Subscribe to DSC Newsletter

The perspective of the word DATA has changed drastically over the decades and more so in recent years. The practice of collecting data in yore for mere bookkeeping has today become a matter of wise investment to create a gold mine for future. Hence every sector like government, corporations and academia are investing heavily on getting their Enterprise Information Management Architectures in place.

The prospect of tapping into the DATA generated in an enterprise backyard or on the World-Wide-Web, has suddenly spurred the need of unique talent. The name given to that talent ranges from the fancy ones like Data Scientists/Big Data Engineer to a little humble ones like Data Engineer/BI engineer/Data Architect to that of an old school ones like Data/Business Analyst. Currently these designations are more or less interchangeably and ambiguously used in the industry for work which fundamentally involves Storing of data from varied sources – Summarizing it – Reporting it for varied window of time periods and Building insights from it to essentially evaluate a problem or an opportunity and build a use case around it.

The reason these designations are sometimes fuzzy to their actual work definition is because the gap between the Information Management and Decision Science teams is narrowing. As the data driven business strategies evolve gradually, these roles are carving their distinct responsibilities and eligibility criteria so as not to be confused or overlapped with their actual strengths and expectations. But in that list, the Data Scientist role stands out as it’s a role where the overlapping of those strengths is more or less a mandate than a consequence. And because of the rareness and rising demand of this interdisciplinary talent, it is labeled as the sexiest job of the 21st Century by Harvard. Today when everybody is waking up to the call of DATA driven fortune making, corporate houses are desperately seeking this One-Man-Army called Data Scientist, who can visualize and execute an end-to-end data driven strategy to solve complex business problems and tap on growth opportunities.

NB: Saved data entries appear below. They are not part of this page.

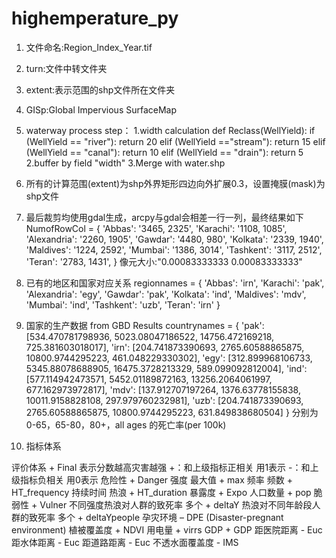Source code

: # highemperature_py
1.	文件命名:Region_Index_Year.tif

2.	turn:文件中转文件夹

3.	extent:表示范围的shp文件所在文件夹

4.	GISp:Global Impervious SurfaceMap

5.	waterway process step：
1.width calculation
def Reclass(WellYield):
    	if (WellYield == "river"):
        	return 20
    	elif (WellYield =="stream"):
        	return 15
    	elif (WellYield == "canal"):
        	return 10
    	elif (WellYield == "drain"):
        	return 5
2.buffer by field "width"
3.Merge with water.shp

6.	所有的计算范围(extent)为shp外界矩形四边向外扩展0.3，设置掩膜(mask)为shp文件

7.	最后裁剪均使用gdal生成，arcpy与gdal会相差一行一列，最终结果如下
NumofRowCol = {
    	'Abbas': '3465, 2325',
    	'Karachi': '1108, 1085',
    	'Alexandria': '2260, 1905',
    	'Gawdar': '4480, 980',
    	'Kolkata': '2339, 1940',
    	'Maldives': '1224, 2592',
    	'Mumbai': '1386, 3014',
    	'Tashkent': '3117, 2512',
    	'Teran': '2783, 1431',
}
像元大小:"0.00083333333 0.00083333333"

8.	已有的地区和国家对应关系
regionnames = {
                    'Abbas': 'irn',
                    'Karachi': 'pak',
                    'Alexandria': 'egy',
                    'Gawdar': 'pak',
                    'Kolkata': 'ind',
                    'Maldives': 'mdv',
                    'Mumbai': 'ind',
                    'Tashkent': 'uzb',
                    'Teran': 'irn'
                    }

9.	国家的生产数据 from GBD Results
    countrynames = {
        	'pak': [534.470781798936, 5023.08047186522, 14756.472169218, 725.381603018017],
        	'irn': [204.741873390693, 2765.60588865875, 10800.9744295223, 461.048229330302],
        	'egy': [312.899968106733, 5345.88078688905, 16475.3728213329, 589.099092812004],
        	'ind': [577.114942473571, 5452.01189872163, 13256.2064061997, 677.162973972817],
        	'mdv': [137.912707197264, 1376.63778155838, 10011.9158828108, 297.979760232981],
        	'uzb': [204.741873390693, 2765.60588865875, 10800.9744295223, 631.849838680504]
    	}
分别为0-65，65-80，80+，all ages 的死亡率(per 100k)

10.	指标体系
 
评价体系 + Final
表示分数越高灾害越强
+：和上级指标正相关
用1表示
-：和上级指标负相关
用0表示	危险性 + Danger	强度 最大值 + max
		频率 频数 + HT_frequency
		持续时间 热浪 + HT_duration
	暴露度 + Expo	人口数量 + pop
	脆弱性 + Vulner	不同强度热浪对人群的致死率 多个 + deltaY
		热浪对不同年龄段人群的致死率 多个 + deltaYpeople
	孕灾环境 – DPE
(Disaster-pregnant environment)	植被覆盖度 + NDVI
		用电量 + virrs
		GDP + GDP
		距医院距离 - Euc
		距水体距离 - Euc
		距道路距离 - Euc
		不透水面覆盖度 - IMS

A Data Scientist is someone with deliberate dual personality who can first build a curious business case defined with a telescopic vision and can then dive deep with microscopic lens to sift through DATA to reach the goal while defining and executing all the intermittent tasks.

Now, with almost a decade long tryst with “data” driven development, I am just adding my own thoughts to give a broader scope of what Data Science is and what it takes to get started on the path of becoming a Data Scientist. A Data Scientist is someone with deliberate dual personality who can first build a curious business case defined with a telescopic vision and can then dive deep with microscopic lens to sift through DATA to reach the goal while defining and executing all the intermittent tasks. Each of those intermediate stages requires knowledge of tools techniques and domain which can sometimes be very much diversified. Some of those broader topics which are used in those stages and which are a must for an aspiring Data Scientist are listed below.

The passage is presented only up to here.